> WHAT YOU WILL DO
Filter the listing below down to the lines containing the word "both".

> PROVIDED DATA
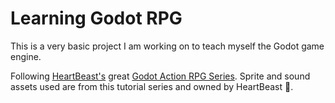 # Learning Godot RPG
This is a very basic project I am working on to teach myself the Godot game engine.

Following [HeartBeast's](https://www.youtube.com/channel/UCrHQNOyU1q6BFEfkNq2CYMA) great [Godot Action RPG Series](https://www.youtube.com/playlist?list=PL9FzW-m48fn2SlrW0KoLT4n5egNdX-W9a). Sprite and sound assets used are from this tutorial series and owned by HeartBeast 💖.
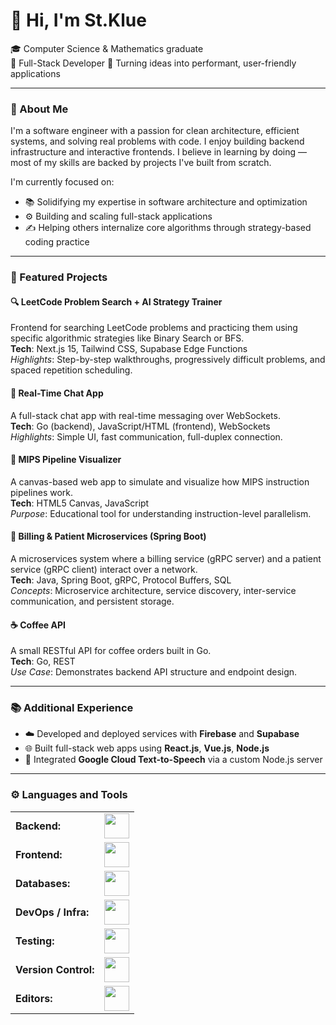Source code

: # 👋 Hi, I'm St.Klue

🎓 Computer Science & Mathematics graduate  
🔧 Full-Stack Developer 
🚀 Turning ideas into performant, user-friendly applications  

---

### 🧠 About Me

I'm a software engineer with a passion for clean architecture, efficient systems, and solving real problems with code. I enjoy building backend infrastructure and interactive frontends. I believe in learning by doing — most of my skills are backed by projects I've built from scratch.

I'm currently focused on:

- 📚 Solidifying my expertise in software architecture and optimization
- ⚙️ Building and scaling full-stack applications
- ✍️ Helping others internalize core algorithms through strategy-based coding practice

---

### 🔨 Featured Projects

#### 🔍 LeetCode Problem Search + AI Strategy Trainer
Frontend for searching LeetCode problems and practicing them using specific algorithmic strategies like Binary Search or BFS.  
**Tech**: Next.js 15, Tailwind CSS, Supabase Edge Functions  
*Highlights*: Step-by-step walkthroughs, progressively difficult problems, and spaced repetition scheduling.

#### 💬 Real-Time Chat App
A full-stack chat app with real-time messaging over WebSockets.  
**Tech**: Go (backend), JavaScript/HTML (frontend), WebSockets  
*Highlights*: Simple UI, fast communication, full-duplex connection.

#### 🧪 MIPS Pipeline Visualizer
A canvas-based web app to simulate and visualize how MIPS instruction pipelines work.  
**Tech**: HTML5 Canvas, JavaScript  
*Purpose*: Educational tool for understanding instruction-level parallelism.

#### 🧾 Billing & Patient Microservices (Spring Boot)
A microservices system where a billing service (gRPC server) and a patient service (gRPC client) interact over a network.  
**Tech**: Java, Spring Boot, gRPC, Protocol Buffers, SQL  
*Concepts*: Microservice architecture, service discovery, inter-service communication, and persistent storage.

#### ☕ Coffee API
A small RESTful API for coffee orders built in Go.  
**Tech**: Go, REST  
*Use Case*: Demonstrates backend API structure and endpoint design.

---

### 📚 Additional Experience

- ☁️ Developed and deployed services with **Firebase** and **Supabase**
- 🌐 Built full-stack web apps using **React.js**, **Vue.js**, **Node.js**
- 📡 Integrated **Google Cloud Text-to-Speech** via a custom Node.js server

---

### ⚙️ Languages and Tools

<table>
    <tr>
        <td><b>Backend:</b></td>
        <td><img height="40" src="https://skillicons.dev/icons?i=go,java,spring,grpc,nodejs,express"/></td>
    </tr>
    <tr>
        <td><b>Frontend:</b></td>
        <td><img height="40" src="https://skillicons.dev/icons?i=react,nextjs,vue,html,css,js,ts,tailwind"/></td>
    </tr>
    <tr>
        <td><b>Databases:</b></td>
        <td><img height="40" src="https://skillicons.dev/icons?i=postgresql,mysql,firebase,supabase"/></td>
    </tr>
    <tr>
        <td><b>DevOps / Infra:</b></td>
        <td><img height="40" src="https://skillicons.dev/icons?i=docker,gcp,vercel,linux"/></td>
    </tr>
    <tr>
        <td><b>Testing:</b></td>
        <td><img height="40" src="https://skillicons.dev/icons?i=pytest,jest,postman"/></td>
    </tr>
    <tr>
        <td><b>Version Control:</b></td>
        <td><img height="40" src="https://skillicons.dev/icons?i=git,github"/></td>
    </tr>
    <tr>
        <td><b>Editors:</b></td>
        <td><img height="40" src="https://skillicons.dev/icons?i=vscode,idea"/></td>
    </tr>
</table>
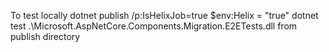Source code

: To test locally
dotnet publish /p:IsHelixJob=true
$env:Helix = "true"
dotnet test .\Microsoft.AspNetCore.Components.Migration.E2ETests.dll from publish directory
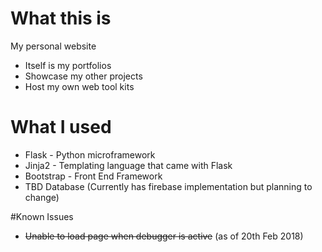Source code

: # What this is
My personal website
* Itself is my portfolios
* Showcase my other projects
* Host my own web tool kits

# What I used
* Flask     - Python microframework
* Jinja2    - Templating language that came with Flask
* Bootstrap - Front End Framework
* TBD Database (Currently has firebase implementation but planning to change)

#Known Issues
* ~~Unable to load page when debugger is active~~ (as of 20th Feb 2018)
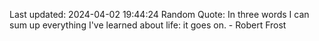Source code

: Last updated: 2024-04-02 19:44:24
Random Quote: In three words I can sum up everything I've learned about life: it goes on. - Robert Frost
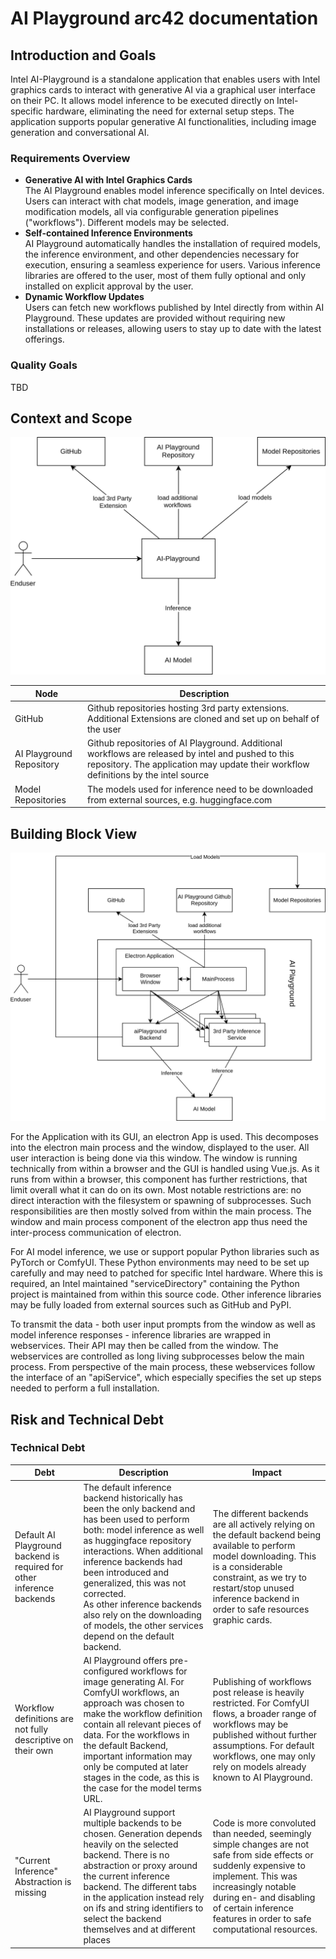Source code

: # AI Playground arc42 documentation

## Introduction and Goals

Intel AI-Playground is a standalone application that enables users with Intel graphics cards to interact with generative
AI via a graphical user interface on their PC. It allows model inference to be executed directly on Intel-specific
hardware, eliminating the need for external setup steps. The application supports popular generative AI functionalities,
including image generation and conversational AI.

### Requirements Overview

- **Generative AI with Intel Graphics Cards**  
  The AI Playground enables model inference specifically on Intel devices. Users can interact with chat models, image
  generation, and image modification models, all via configurable generation pipelines ("workflows"). Different models
  may be selected.
- **Self-contained Inference Environments**  
  AI Playground automatically handles the installation of required models, the inference environment, and other
  dependencies necessary for execution, ensuring a seamless experience for users. Various inference libraries are
  offered to the user, most of them fully optional and only installed on explicit approval by the user.
- **Dynamic Workflow Updates**  
  Users can fetch new workflows published by Intel directly from within AI Playground. These updates are provided
  without requiring new installations or releases, allowing users to stay up to date with the latest offerings.

### Quality Goals

TBD

## Context and Scope

![](AI-PG_ContextView.svg)

| Node                     | Description                                                                                                                                                                               | 
|--------------------------|-------------------------------------------------------------------------------------------------------------------------------------------------------------------------------------------|
| GitHub                   | Github repositories hosting 3rd party extensions. Additional Extensions are cloned and set up on behalf of the user                                                                       |
| AI Playground Repository | Github repositories of AI Playground. Additional workflows are released by intel and pushed to this repository. The application may update their workflow definitions by the intel source |
| Model Repositories       | The models used for inference need to be downloaded from external sources, e.g. huggingface.com                                                                                           |

## Building Block View

![](AI-PG_ComponentView.svg)

For the Application with its GUI, an electron App is used. This decomposes into the electron main process and the
window, displayed to the user. All user interaction is being done via this window. The window is running technically from
within a browser and the GUI is handled using Vue.js. As it runs from within a browser, this component has further
restrictions, that limit overall what it can do on its own. Most notable restrictions are: no direct interaction with
the filesystem or spawning of subprocesses. Such responsibilities are then mostly solved from within the main process.
The window and main process component of the electron app thus need the inter-process communication of electron.

For AI model inference, we use or support popular Python libraries such as PyTorch or ComfyUI. These Python environments
may need to be set up carefully and may need to patched for specific Intel hardware. Where this is required, an Intel
maintained "serviceDirectory" containing the Python project is maintained from within this source code. Other inference
libraries may be fully loaded from external sources such as GitHub and PyPI.

To transmit the data - both user input prompts from the window as well as model inference responses - inference
libraries are wrapped in webservices. Their API may then be called from the window. The webservices are controlled as
long living subprocesses below the main process. From perspective of the main process, these webservices follow the
interface of an "apiService", which especially specifies the set up steps needed to perform a full installation.

## Risk and Technical Debt

### Technical Debt

<table>
<thead>
    <th>Debt</th>
    <th>Description</th>
    <th>Impact</th>
</thead>
  <tr>
    <!--- Default AI Playground backend is not only performing inference --->
    <td>Default AI Playground backend is required for other inference backends</td>
    <td>
        The default inference backend historically has been the only backend and has been used to perform both: model 
        inference as well as huggingface repository interactions. When additional inference backends had been introduced and
        generalized, this was not corrected.<br>
        As other inference backends also rely on the downloading of models, the other services depend on the default backend.
    </td>
    <td>
        The different backends are all actively relying on the default backend being available to perform model downloading.
        This is a considerable constraint, as we try to restart/stop unused inference backend in order to safe resources
        graphic cards.
    </td>
  </tr>
  <!--- Workflow definitions are not fully descriptive on their own --->
  <tr>
    <td>Workflow definitions are not fully descriptive on their own</td>
    <td>
        AI Playground offers pre-configured workflows for image generating AI. For ComfyUI workflows, an approach was 
        chosen to make the workflow definition contain all relevant pieces of data. For the workflows in the default 
        Backend, important information may only be computed at later stages in the code, as this is the case for the 
        model terms URL.
    </td>
    <td>
        Publishing of workflows post release is heavily restricted. For ComfyUI flows, a broader range of workflows may
        be published without further assumptions. For default workflows, one may only rely on models already known to AI
        Playground.
    </td>
  </tr>
<!--- Current Inference Backend Abstraction is missing --->
  <tr>
    <td>"Current Inference" Abstraction is missing</td>
    <td>
        AI Playground support multiple backends to be chosen. Generation depends heavily on the selected backend. There
        is no abstraction or proxy around the current inference backend. The different tabs in the application instead 
        rely on ifs and string identifiers to select the backend themselves and at different places
    </td>
    <td>
        Code is more convoluted than needed, seemingly simple changes are not safe from side effects or suddenly expensive to
        implement. This was increasingly notable during en- and disabling of certain inference features in order to safe
        computational resources.
    </td>
  </tr>
</table>
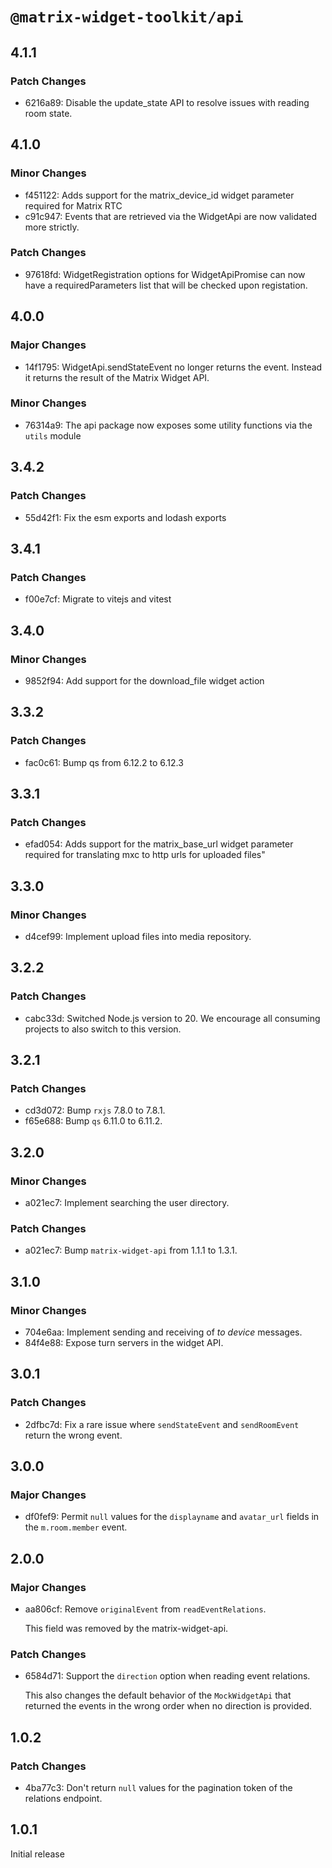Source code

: # `@matrix-widget-toolkit/api`

## 4.1.1

### Patch Changes

- 6216a89: Disable the update_state API to resolve issues with reading room state.

## 4.1.0

### Minor Changes

- f451122: Adds support for the matrix_device_id widget parameter required for Matrix RTC
- c91c947: Events that are retrieved via the WidgetApi are now validated more strictly.

### Patch Changes

- 97618fd: WidgetRegistration options for WidgetApiPromise can now have a requiredParameters list that will be checked upon registation.

## 4.0.0

### Major Changes

- 14f1795: WidgetApi.sendStateEvent no longer returns the event. Instead it returns the result of the Matrix Widget API.

### Minor Changes

- 76314a9: The api package now exposes some utility functions via the `utils` module

## 3.4.2

### Patch Changes

- 55d42f1: Fix the esm exports and lodash exports

## 3.4.1

### Patch Changes

- f00e7cf: Migrate to vitejs and vitest

## 3.4.0

### Minor Changes

- 9852f94: Add support for the download_file widget action

## 3.3.2

### Patch Changes

- fac0c61: Bump qs from 6.12.2 to 6.12.3

## 3.3.1

### Patch Changes

- efad054: Adds support for the matrix_base_url widget parameter required for translating mxc to http urls for uploaded files"

## 3.3.0

### Minor Changes

- d4cef99: Implement upload files into media repository.

## 3.2.2

### Patch Changes

- cabc33d: Switched Node.js version to 20. We encourage all consuming projects to also switch to this version.

## 3.2.1

### Patch Changes

- cd3d072: Bump `rxjs` 7.8.0 to 7.8.1.
- f65e688: Bump `qs` 6.11.0 to 6.11.2.

## 3.2.0

### Minor Changes

- a021ec7: Implement searching the user directory.

### Patch Changes

- a021ec7: Bump `matrix-widget-api` from 1.1.1 to 1.3.1.

## 3.1.0

### Minor Changes

- 704e6aa: Implement sending and receiving of _to device_ messages.
- 84f4e88: Expose turn servers in the widget API.

## 3.0.1

### Patch Changes

- 2dfbc7d: Fix a rare issue where `sendStateEvent` and `sendRoomEvent` return the wrong event.

## 3.0.0

### Major Changes

- df0fef9: Permit `null` values for the `displayname` and `avatar_url` fields in the `m.room.member` event.

## 2.0.0

### Major Changes

- aa806cf: Remove `originalEvent` from `readEventRelations`.

  This field was removed by the matrix-widget-api.

### Patch Changes

- 6584d71: Support the `direction` option when reading event relations.

  This also changes the default behavior of the `MockWidgetApi` that returned the events in the wrong order when no direction is provided.

## 1.0.2

### Patch Changes

- 4ba77c3: Don't return `null` values for the pagination token of the relations endpoint.

## 1.0.1

Initial release
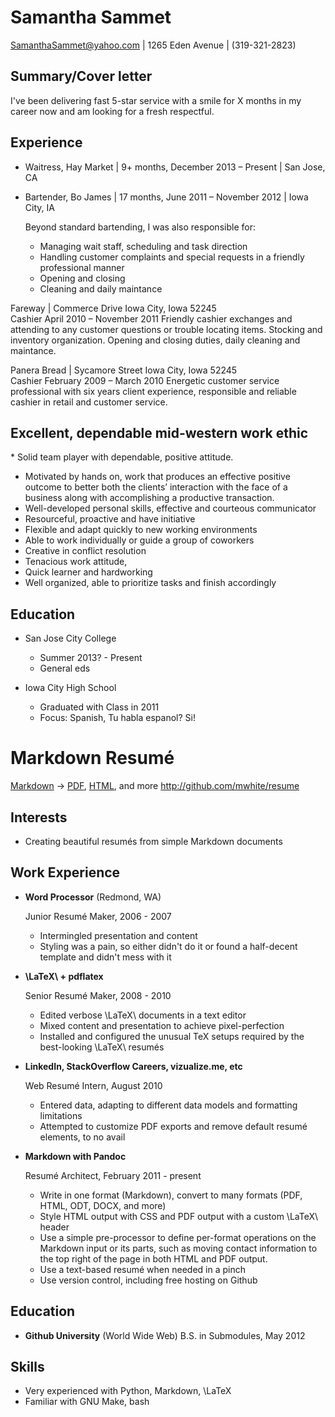 Samantha Sammet
===============

SamanthaSammet@yahoo.com |  1265 Eden Avenue | (319-321-2823)

Summary/Cover letter
--------------------

I've been delivering fast 5-star service with a smile for X months in my career
now and am looking for a fresh respectful.


Experience
----------
* Waitress, Hay Market | 9+ months, December 2013 – Present   | San Jose, CA
* Bartender, Bo James  | 17 months, June 2011 – November 2012 | Iowa City, IA
  
  Beyond standard bartending, I was also responsible for:
    - Managing wait staff, scheduling and task direction
    - Handling customer complaints and special requests in a friendly professional manner
    - Opening and closing
    - Cleaning and daily maintance

Fareway	 | Commerce Drive Iowa City, Iowa 52245 	
Cashier April 2010 – November 2011
Friendly cashier exchanges and attending to any customer questions or trouble locating items. Stocking and inventory organization. Opening and closing duties, daily cleaning and maintance. 

Panera Bread	 | Sycamore Street Iowa City, Iowa 52245	 	
Cashier February 2009 –  March 2010
Energetic customer service professional with six years client experience, responsible and reliable cashier in retail and customer service.

Excellent, dependable mid-western work ethic
--------------------------------------------

 * Solid team player with dependable, positive attitude.
 * Motivated by hands on, work that produces an effective positive outcome to better both the clients’ interaction with the face of a business along with accomplishing a productive transaction.
 * Well-developed personal skills, effective and courteous communicator
 * Resourceful, proactive and have initiative
 * Flexible and adapt quickly to new working environments
 * Able to work individually or guide a group of coworkers
 * Creative in conflict resolution
 * Tenacious work attitude,
 * Quick learner and hardworking
 * Well organized, able to prioritize tasks and finish accordingly


Education
---------
* San Jose City College
   - Summer 2013? - Present
   - General eds

* Iowa City High School
   - Graduated with Class in 2011
   - Focus: Spanish, Tu habla espanol? Si!


Markdown Resumé
===============

[Markdown](https://raw.github.com/mwhite/resume/master/resume.md) -> [PDF](https://raw.github.com/mwhite/resume/master/resume.pdf), [HTML](http://mwhite.github.com/resume), and more
<http://github.com/mwhite/resume>

Interests
---------

*   Creating beautiful resumés from simple Markdown documents


Work Experience
---------------

*   **Word Processor** (Redmond, WA)

    Junior Resumé Maker, 2006 - 2007

    -   Intermingled presentation and content
    -   Styling was a pain, so either didn't do it or found a half-decent
        template and didn't mess with it

*   **\LaTeX\ + pdflatex**

    Senior Resumé Maker, 2008 - 2010

    -   Edited verbose \LaTeX\ documents in a text editor
    -   Mixed content and presentation to achieve pixel-perfection
    -   Installed and configured the unusual TeX setups required by the
        best-looking \LaTeX\ resumés

*   **LinkedIn, StackOverflow Careers, vizualize.me, etc**

    Web Resumé Intern, August 2010

    -   Entered data, adapting to different data models and formatting
        limitations
    -   Attempted to customize PDF exports and remove default resumé elements,
        to no avail

*   **Markdown with Pandoc**

    Resumé Architect, February 2011 - present

    -   Write in one format (Markdown), convert to many formats (PDF, HTML, ODT,
        DOCX, and more)
    -   Style HTML output with CSS and PDF output with a custom \LaTeX\ header
    -   Use a simple pre-processor to define per-format operations on the
        Markdown input or its parts, such as moving contact information to the
        top right of the page in both HTML and PDF output.
    -   Use a text-based resumé when needed in a pinch
    -   Use version control, including free hosting on Github


Education
---------
  *   **Github University** (World Wide Web)
      B.S. in Submodules, May 2012

Skills
------
  *   Very experienced with Python, Markdown, \LaTeX
  *   Familiar with GNU Make, bash
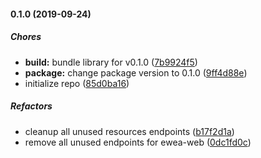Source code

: #### 0.1.0 (2019-09-24)

##### Chores

* **build:**  bundle library for v0.1.0 ([7b9924f5](https://github.com/CodeTanzania/ewea-api-client/commit/7b9924f5b56d5e3b9fb878a3fc524fb2315b89a2))
* **package:**  change package version to 0.1.0 ([9ff4d88e](https://github.com/CodeTanzania/ewea-api-client/commit/9ff4d88ed375ba5b3b9bd18a49b1f4dc5d9671be))
*  initialize repo ([85d0ba16](https://github.com/CodeTanzania/ewea-api-client/commit/85d0ba164973930db362de16679fbb435ca4e391))

##### Refactors

*  cleanup all unused resources endpoints ([b17f2d1a](https://github.com/CodeTanzania/ewea-api-client/commit/b17f2d1afd0dea76a71a32aebab58364b4ba6ef3))
*  remove all unused endpoints for ewea-web ([0dc1fd0c](https://github.com/CodeTanzania/ewea-api-client/commit/0dc1fd0ce18add56b6e22feb2c8cb5c100de2db5))

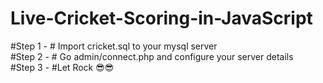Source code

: # Live-Cricket-Scoring-in-JavaScript

#Step 1 - # Import cricket.sql to your mysql server \
#Step 2 - # Go admin/connect.php and configure your server details \
#Step 3 - #Let Rock 😎😎 
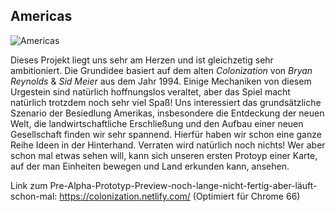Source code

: ## Americas

![Americas](/americas.png)

Dieses Projekt liegt uns sehr am Herzen und ist gleichzetig sehr ambitioniert. Die Grundidee basiert auf dem alten *Colonization* von *Bryan Reynolds* & *Sid Meier* aus dem Jahr 1994. Einige Mechaniken von diesem Urgestein sind natürlich hoffnungslos veraltet, aber das Spiel macht natürlich trotzdem noch sehr viel Spaß! Uns interessiert das grundsätzliche Szenario der Besiedlung Amerikas, insbesondere die Entdeckung der neuen Welt, die landwirtschaftliche Erschließung und den Aufbau einer neuen Gesellschaft finden wir sehr spannend. Hierfür haben wir schon eine ganze Reihe Ideen in der Hinterhand. Verraten wird natürlich noch nichts! Wer aber schon mal etwas sehen will, kann sich unseren ersten Protoyp einer Karte, auf der man Einheiten bewegen und Land erkunden kann, ansehen.

Link zum Pre-Alpha-Prototyp-Preview-noch-lange-nicht-fertig-aber-läuft-schon-mal: <https://colonization.netlify.com/> (Optimiert für Chrome 66)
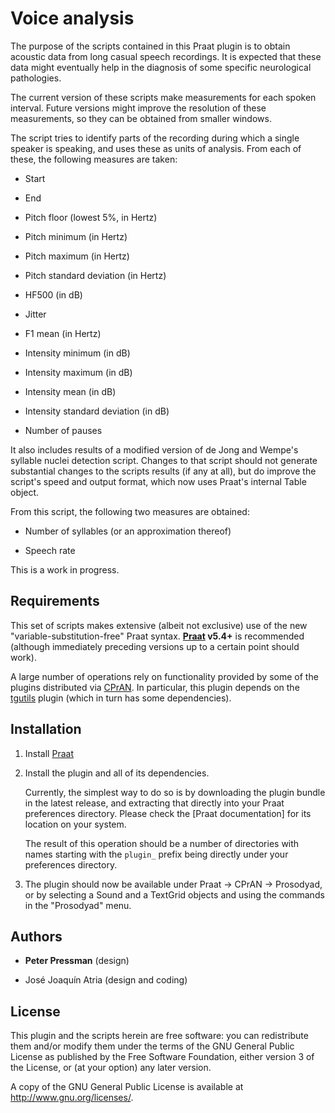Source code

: Voice analysis
==============

The purpose of the scripts contained in this Praat plugin is to obtain
acoustic data from long casual speech recordings. It is expected that these data
might eventually help in the diagnosis of some specific neurological
pathologies.

The current version of these scripts make measurements for each spoken interval.
Future versions might improve the resolution of these measurements, so they can
be obtained from smaller windows.

The script tries to identify parts of the recording during which a single
speaker is speaking, and uses these as units of analysis. From each of these,
the following measures are taken:

* Start

* End

* Pitch floor (lowest 5%, in Hertz)

* Pitch minimum (in Hertz)

* Pitch maximum (in Hertz)

* Pitch standard deviation (in Hertz)

* HF500 (in dB)

* Jitter

* F1 mean (in Hertz)

* Intensity minimum (in dB)

* Intensity maximum (in dB)

* Intensity mean (in dB)

* Intensity standard deviation (in dB)

* Number of pauses

It also includes results of a modified version of de Jong and Wempe's syllable
nuclei detection script. Changes to that script should not generate substantial
changes to the scripts results (if any at all), but do improve the script's
speed and output format, which now uses Praat's internal Table object.

From this script, the following two measures are obtained:

* Number of syllables (or an approximation thereof)

* Speech rate

This is a work in progress.

Requirements
------------

This set of scripts makes extensive (albeit not exclusive) use of the new
"variable-substitution-free" Praat syntax. **[Praat][] v5.4+** is recommended
(although immediately preceding versions up to a certain point should work).

[praat]: http://www.praat.org

A large number of operations rely on functionality provided by some of the
plugins distributed via [CPrAN]. In particular, this plugin depends on the
[tgutils] plugin (which in turn has some dependencies).

[CPrAN]: http://cpran.net
[tgutils]: https://gitlab.com/cpran/plugin_tgutils

Installation
------------

 1. Install [Praat][]

 2. Install the plugin and all of its dependencies.

    Currently, the simplest way to do so is by downloading the plugin bundle
    in the latest release, and extracting that directly into your Praat
    preferences directory. Please check the [Praat documentation]
    for its location on your system.

    The result of this operation should be a number of directories with names
    starting with the `plugin_` prefix being directly under your preferences
    directory.

 3. The plugin should now be available under Praat -> CPrAN -> Prosodyad, or
    by selecting a Sound and a TextGrid objects and using the commands in the
    "Prosodyad" menu.

Authors
-------

* **Peter Pressman** (design)

* José Joaquín Atria (design and coding)

License
-------

This plugin and the scripts herein are free software: you can redistribute them
and/or modify them under the terms of the GNU General Public License as
published by the Free Software Foundation, either version 3 of
the License, or (at your option) any later version.

A copy of the GNU General Public License is available at
<http://www.gnu.org/licenses/>.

> SOLUTION TO THIS PROBLEM
To transmit the data - both user input prompts from the window as well as model inference responses - inference
        The default inference backend historically has been the only backend and has been used to perform both: model 
 * Motivated by hands on, work that produces an effective positive outcome to better both the clients’ interaction with the face of a business along with accomplishing a productive transaction.
        top right of the page in both HTML and PDF output.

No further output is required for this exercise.